From Autonomy to Moral Principle
But is there any particular laws that everyone should follow? Kant said that we should “Act in such a way that you always treat humanity whether in your own person or in the person of any other, never simply as means, but always at the same time as an end.”
Therefore Kant revolutionized the moral order in claiming that the moral order was not a created order that each of us were obligated to conform, nor was it a natural order that determined what counted as happiness or perfect for each of us, instead it is a “kingdom of ends”, each conceives of himself as legislating entirely for himself, and respects all others as ends-in-themselves. The moral order is an ideal, communally instituted order.
Freedom and the Political Commonwealth: Autonomy and Virtue
Kant divided moral world into two spheres, one is what was unconditionally required of us politically and socially, and the other duties of virtue that each of us owed ourselves. If a public order is a conception of freedom of choice under the rule of law, the private moral order, is a conception of virtue, or each autonomously willing the right maxim for the right reason. One might obey the public law non-virtuously, but one cannot be virtuous and obey the moral law out of any other motive than that of duty and respect for the moral law itself.
Autonomy, Religion and the Ethical Commonwealth
Kant’s categorical imperative removes the direct dependence of morality on religion, which posed the question what role, if any, was religion to play in people’s lives at all?
There is a contradiction in Kant’s framing of self-imposed moral laws on ourselves.
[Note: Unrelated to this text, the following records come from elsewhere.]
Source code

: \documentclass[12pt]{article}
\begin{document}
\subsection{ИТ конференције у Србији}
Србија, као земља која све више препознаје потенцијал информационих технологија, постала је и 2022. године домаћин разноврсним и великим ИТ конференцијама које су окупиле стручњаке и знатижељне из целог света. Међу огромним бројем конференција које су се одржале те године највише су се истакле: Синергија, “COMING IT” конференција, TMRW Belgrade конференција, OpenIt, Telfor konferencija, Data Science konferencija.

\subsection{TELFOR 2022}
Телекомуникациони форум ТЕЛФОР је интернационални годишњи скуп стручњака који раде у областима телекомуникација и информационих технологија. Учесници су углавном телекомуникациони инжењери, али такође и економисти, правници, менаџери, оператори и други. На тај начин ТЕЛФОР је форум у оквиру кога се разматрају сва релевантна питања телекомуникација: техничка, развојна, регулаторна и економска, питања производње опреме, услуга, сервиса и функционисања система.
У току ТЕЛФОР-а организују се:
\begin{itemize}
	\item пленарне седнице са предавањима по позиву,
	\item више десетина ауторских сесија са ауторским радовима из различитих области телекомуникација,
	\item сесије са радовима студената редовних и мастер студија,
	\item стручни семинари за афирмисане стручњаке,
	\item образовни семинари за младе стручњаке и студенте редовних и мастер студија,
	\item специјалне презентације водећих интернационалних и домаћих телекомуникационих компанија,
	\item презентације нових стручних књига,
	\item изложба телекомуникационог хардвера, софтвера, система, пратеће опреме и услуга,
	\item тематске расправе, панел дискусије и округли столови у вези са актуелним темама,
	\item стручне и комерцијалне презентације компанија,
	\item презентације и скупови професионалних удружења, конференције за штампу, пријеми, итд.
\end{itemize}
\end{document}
The paradox rises from the demand that if we are to impose a principle (maxim) on ourselves, then presumably we must have a reason to do so; but if there was an antecedent reason to adopt that principle, then that principle would not itself be self-imposed; yet for it to be binding on us, it had to be. The “fact of reason”, as an expression of “Kantian paradox” is thus practically undeniable, not theoretically proven.
There is no interest, strictly conceived, in being moral agents. We simply are moral agents by virtue of being the kinds of rational creatures we are, and we simply do experience the call of moral duty on ourselves by virtue of being such agents. Whatever “interest” we can have in morality must itself be generated by the call of moral duty.
But it is practically necessary both for us to do our duty for duty’s sake, forsaking all claims of happiness that conflict with our duty, and to carve out some area in our lives where we pursue our own happiness. Kant attempted to deal with the problem by introducing “postulates” of morality, which is called “highest good”. A “highest good” is a union of virtue and happiness, in which the virtuous person would have exactly that amount of happiness that would deserve if happiness were distributed as a reward for virtue. But it is only an ideal and can’t be achieved in this world. Therefore we must postulate two things: that there is an immortality of the soul and that a God exists who will distribute happiness to the virtuous in the right proportions.
Kant’s point is that religion does not give rise to morality so much as morality gives rise to religion. This becomes more clear in Kant’s book “Religion Within the Limits of Reason Alone”.
Kant took great pains to convince his readers that this was all compatible with Christianity and even claims that Christianity is the only example of such a “moral religion”.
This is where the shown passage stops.